I am reading about adversarial images and breaking neural networks. I am trying to work through the article step-by-step but do to my inexperience I am having a hard time trying to understand the following instructions.
At the moment, I have a logistic regression model for the MNIST
data set. If you give an image, it will predict the number that it most likely is...
saver.restore(sess, "/tmp/model.ckpt")
# image of number 7
x_in = np.expand_dims(mnist.test.images[0], axis=0)
classification = sess.run(tf.argmax(pred, 1), feed_dict={x:x_in})
print(classification)
Now, the article states that in order to break this image, the first thing we need to do is get the gradient of the neural network. In other words, this will tell me the direction needed to make the image look more like a number 2 or 3, even though it is a 7.
The article states that this is relatively simple to do using back propagation
. So you may define a function...
compute_gradient(image, intended_label)
...and this basically tells us what kind of shape the neural network is looking for at that point.
This may seem easy to implement to those more experienced but the logic evades me.

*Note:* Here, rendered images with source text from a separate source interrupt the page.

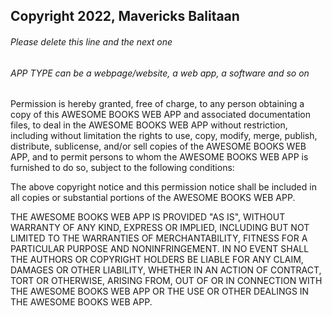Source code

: ## Copyright 2022, Mavericks Balitaan

###### Please delete this line and the next one
###### APP TYPE can be a webpage/website, a web app, a software and so on

Permission is hereby granted, free of charge, to any person obtaining a copy of this AWESOME BOOKS WEB APP and associated documentation files, to deal in the AWESOME BOOKS WEB APP without restriction, including without limitation the rights to use, copy, modify, merge, publish, distribute, sublicense, and/or sell copies of the AWESOME BOOKS WEB APP, and to permit persons to whom the AWESOME BOOKS WEB APP is furnished to do so, subject to the following conditions:

The above copyright notice and this permission notice shall be included in all copies or substantial portions of the AWESOME BOOKS WEB APP.

THE AWESOME BOOKS WEB APP IS PROVIDED "AS IS", WITHOUT WARRANTY OF ANY KIND, EXPRESS OR IMPLIED, INCLUDING BUT NOT LIMITED TO THE WARRANTIES OF MERCHANTABILITY, FITNESS FOR A PARTICULAR PURPOSE AND NONINFRINGEMENT. IN NO EVENT SHALL THE AUTHORS OR COPYRIGHT HOLDERS BE LIABLE FOR ANY CLAIM, DAMAGES OR OTHER LIABILITY, WHETHER IN AN ACTION OF CONTRACT, TORT OR OTHERWISE, ARISING FROM, OUT OF OR IN CONNECTION WITH THE AWESOME BOOKS WEB APP OR THE USE OR OTHER DEALINGS IN THE AWESOME BOOKS WEB APP.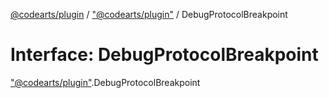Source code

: [@codearts/plugin](../README.md) / ["@codearts/plugin"](../modules/_codearts_plugin_.md) / DebugProtocolBreakpoint

# Interface: DebugProtocolBreakpoint

["@codearts/plugin"](../modules/_codearts_plugin_.md).DebugProtocolBreakpoint
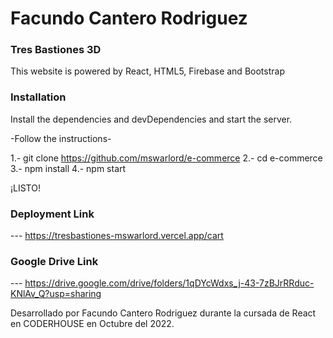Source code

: # Facundo Cantero Rodriguez 

### Tres Bastiones 3D
This website is powered by React, HTML5, Firebase and Bootstrap 

### Installation

Install the dependencies and devDependencies and start the server.

-Follow the instructions- 

1.- git clone https://github.com/mswarlord/e-commerce
2.- cd e-commerce
3.- npm install
4.- npm start

¡LISTO!

### Deployment Link ##

--- https://tresbastiones-mswarlord.vercel.app/cart

### Google Drive Link ##

--- https://drive.google.com/drive/folders/1qDYcWdxs_j-43-7zBJrRRduc-KNlAv_Q?usp=sharing

Desarrollado por Facundo Cantero Rodriguez durante la cursada de React en CODERHOUSE en Octubre del 2022.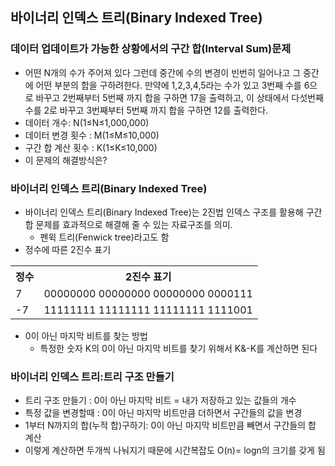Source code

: ## 바이너리 인덱스 트리(Binary Indexed Tree)
### 데이터 업데이트가 가능한 상황에서의 구간 합(Interval Sum)문제
- 어떤 N개의 수가 주어져 있다 그런데 중간에 수의 변경이 빈번히 일어나고 그 중간에 어떤 부분의 합을 구하려한다. 만약에 1,2,3,4,5라는 수가 있고 3번째 수를 6으로 바꾸고 2번째부터 5번째 까지 합을 구하면 17을 출력하고, 이 상태에서 다섯번째 수를 2로 바꾸고 3번째부터 5번째 까지 합을 구하면 12를 출력한다.
- 데이터 개수: N(1$\leq$N$\leq$1,000,000)
- 데이터 변경 횟수 : M(1$\leq$M$\leq$10,000)
- 구간 합 계산 횟수 : K(1$\leq$K$\leq$10,000)
- 이 문제의 해결방식은?

### 바이너리 인덱스 트리(Binary Indexed Tree)
- 바이너리 인덱스 트리(Binary Indexed Tree)는 2진법 인덱스 구조를 활용해 구간 합 문제를 효과적으로 해결해 줄 수 있는 자료구조를 의미.
  - 펜윅 트리(Fenwick tree)라고도 함
- 정수에 따른 2진수 표기
<table>
    <tr>
        <th>정수</th><th>2진수 표기</th>
    </tr>
    <tr>
        <td>7</td><td>00000000 00000000 00000000 0000111</td>
    </tr>
    <tr>
        <td>-7</td><td>11111111 11111111 11111111 1111001</td>
    </tr>
</table>

- 0이 아닌 마지막 비트를 찾는 방법
  - 특정한 숫자 K의 0이 아닌 마지막 비트를 찾기 위해서 K&-K를 계산하면 된다

### 바이너리 인덱스 트리:트리 구조 만들기
- 트리 구조 만들기 : 0이 아닌 마지막 비트 = 내가 저장하고 있는 값들의 개수
- 특정 값을 변경할때 : 0이 아닌 마지막 비트만큼 더하면서 구간들의 값을 변경
- 1부터 N까지의 합(누적 합)구하기: 0이 아닌 마지막 비트만큼 빼면서 구간들의 합 계산
- 이렇게 계산하면 두개씩 나눠지기 때문에 시간복잡도 O(n)= logn의 크기를 갖게 됨
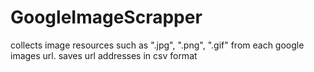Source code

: # GoogleImageScrapper
collects image resources such as ".jpg", ".png", ".gif" from each google images url. saves url addresses in csv format
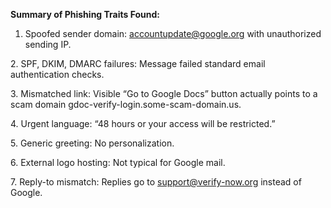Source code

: **Summary of Phishing Traits Found:**



1. Spoofed sender domain: accountupdate@google.org with unauthorized sending IP.



2\. SPF, DKIM, DMARC failures: Message failed standard email authentication checks.



3\. Mismatched link: Visible “Go to Google Docs” button actually points to a scam domain gdoc-verify-login.some-scam-domain.us.



4\. Urgent language: “48 hours or your access will be restricted.”



5\. Generic greeting: No personalization.



6\. External logo hosting: Not typical for Google mail.



7\. Reply-to mismatch: Replies go to support@verify-now.org instead of Google.


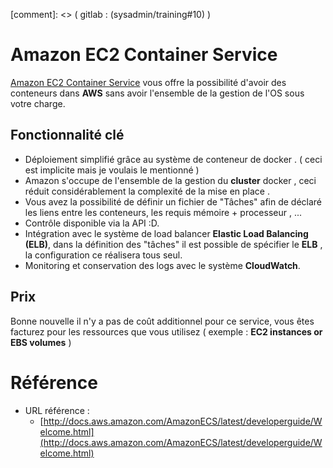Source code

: [comment]: <> ( gitlab : (sysadmin/training#10) )

# Amazon EC2 Container Service 


[Amazon EC2 Container Service](https://aws.amazon.com/fr/ecs/?nc1=h_ls) vous offre la possibilité d'avoir des conteneurs dans __AWS__ sans avoir l'ensemble de la gestion de l'OS sous votre charge.


## Fonctionnalité clé

* Déploiement simplifié grâce au système de conteneur de docker . ( ceci est implicite mais je voulais le mentionné )
* Amazon s'occupe de l'ensemble de la gestion du __cluster__  docker , ceci réduit considérablement la complexité de la mise en place .
* Vous avez la possibilité de définir un fichier de "Tâches" afin de déclaré les liens entre les conteneurs, les requis mémoire + processeur , ...
* Contrôle disponible via la API :D.
* Intégration avec le système de load balancer __Elastic Load Balancing (ELB)__, dans la définition des "tâches" il est possible de spécifier le __ELB__ , la configuration ce réalisera tous seul.
* Monitoring et conservation des logs avec le système __CloudWatch__.

## Prix 

Bonne nouvelle il n'y a pas de coût additionnel pour ce service, vous êtes facturez pour les ressources que vous utilisez ( exemple : __EC2 instances or EBS volumes__ )

# Référence 

* URL référence : 
    * [http://docs.aws.amazon.com/AmazonECS/latest/developerguide/Welcome.html](http://docs.aws.amazon.com/AmazonECS/latest/developerguide/Welcome.html)
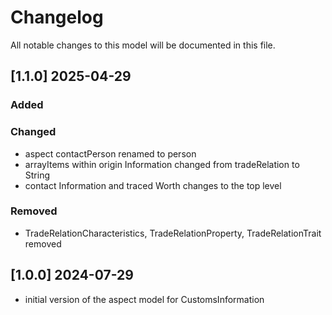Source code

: # Changelog

All notable changes to this model will be documented in this file.

## [1.1.0] 2025-04-29
### Added


### Changed
- aspect contactPerson renamed to person
- arrayItems within origin Information changed from tradeRelation to String
- contact Information and traced Worth changes to the top level


### Removed
- TradeRelationCharacteristics, TradeRelationProperty, TradeRelationTrait removed


## [1.0.0] 2024-07-29

- initial version of the aspect model for CustomsInformation
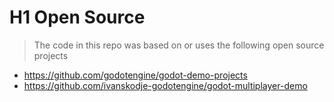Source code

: # H1 Open Source

> The code in this repo was based on or uses the following open source projects

* https://github.com/godotengine/godot-demo-projects
* https://github.com/ivanskodje-godotengine/godot-multiplayer-demo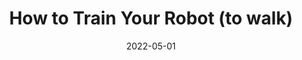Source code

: ---
title: "How to Train Your Robot (to walk)"
collection: publications
date: 2022-05-01
venue: 'Seattle Robotics Society'
citation: ' <b>Kevin Green</b> "How to Train Your Robot (to walk)" Monthly meeting invited speaker, Seattle Robotics Society, May 2022.'
publication_type: 'misc'
---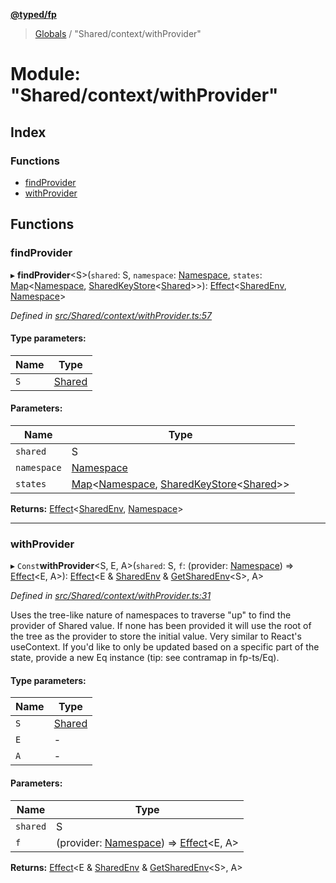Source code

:**[@typed/fp](../README.md)**

> [Globals](../globals.md) / "Shared/context/withProvider"

# Module: "Shared/context/withProvider"

## Index

### Functions

* [findProvider](_shared_context_withprovider_.md#findprovider)
* [withProvider](_shared_context_withprovider_.md#withprovider)

## Functions

### findProvider

▸ **findProvider**\<S>(`shared`: S, `namespace`: [Namespace](_shared_core_model_namespace_.namespace.md), `states`: [Map](../interfaces/_shared_core_model_sharedkeystore_.sharedkeystore.md#map)\<[Namespace](_shared_core_model_namespace_.namespace.md), [SharedKeyStore](../interfaces/_shared_core_model_sharedkeystore_.sharedkeystore.md)\<[Shared](_shared_core_model_shared_.shared.md)>>): [Effect](_effect_effect_.effect.md)\<[SharedEnv](../interfaces/_shared_core_services_sharedenv_.sharedenv.md), [Namespace](_shared_core_model_namespace_.namespace.md)>

*Defined in [src/Shared/context/withProvider.ts:57](https://github.com/TylorS/typed-fp/blob/f27ba3e/src/Shared/context/withProvider.ts#L57)*

#### Type parameters:

Name | Type |
------ | ------ |
`S` | [Shared](_shared_core_model_shared_.shared.md) |

#### Parameters:

Name | Type |
------ | ------ |
`shared` | S |
`namespace` | [Namespace](_shared_core_model_namespace_.namespace.md) |
`states` | [Map](../interfaces/_shared_core_model_sharedkeystore_.sharedkeystore.md#map)\<[Namespace](_shared_core_model_namespace_.namespace.md), [SharedKeyStore](../interfaces/_shared_core_model_sharedkeystore_.sharedkeystore.md)\<[Shared](_shared_core_model_shared_.shared.md)>> |

**Returns:** [Effect](_effect_effect_.effect.md)\<[SharedEnv](../interfaces/_shared_core_services_sharedenv_.sharedenv.md), [Namespace](_shared_core_model_namespace_.namespace.md)>

___

### withProvider

▸ `Const`**withProvider**\<S, E, A>(`shared`: S, `f`: (provider: [Namespace](_shared_core_model_namespace_.namespace.md)) => [Effect](_effect_effect_.effect.md)\<E, A>): [Effect](_effect_effect_.effect.md)\<E & [SharedEnv](../interfaces/_shared_core_services_sharedenv_.sharedenv.md) & [GetSharedEnv](_shared_core_model_shared_.md#getsharedenv)\<S>, A>

*Defined in [src/Shared/context/withProvider.ts:31](https://github.com/TylorS/typed-fp/blob/f27ba3e/src/Shared/context/withProvider.ts#L31)*

Uses the tree-like nature of namespaces to traverse "up"
to find the provider of Shared value. If none has been provided
it will use the root of the tree as the provider to store
the initial value. Very similar to React's useContext. If you'd
like to only be updated based on a specific part of the state, provide
a new Eq instance (tip: see contramap in fp-ts/Eq).

#### Type parameters:

Name | Type |
------ | ------ |
`S` | [Shared](_shared_core_model_shared_.shared.md) |
`E` | - |
`A` | - |

#### Parameters:

Name | Type |
------ | ------ |
`shared` | S |
`f` | (provider: [Namespace](_shared_core_model_namespace_.namespace.md)) => [Effect](_effect_effect_.effect.md)\<E, A> |

**Returns:** [Effect](_effect_effect_.effect.md)\<E & [SharedEnv](../interfaces/_shared_core_services_sharedenv_.sharedenv.md) & [GetSharedEnv](_shared_core_model_shared_.md#getsharedenv)\<S>, A>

From the parameters of the function compute_gradient
, I can see that you feed it an image and an array of labels where the value of the intended label is set to 1.
But I do not see how this is supposed to return the shape of the neural network.
Anyways, I want to understand how I should implement this back propagation
algorithm to return the gradient of the neural network. If the answer is not very straightforward, I would like some step-by-step instructions as to how I may get my back propagation
to work as the article suggests it should.
In other words, I do not need someone to just give me some code that I can copy but I want to understand how I may implement it as well.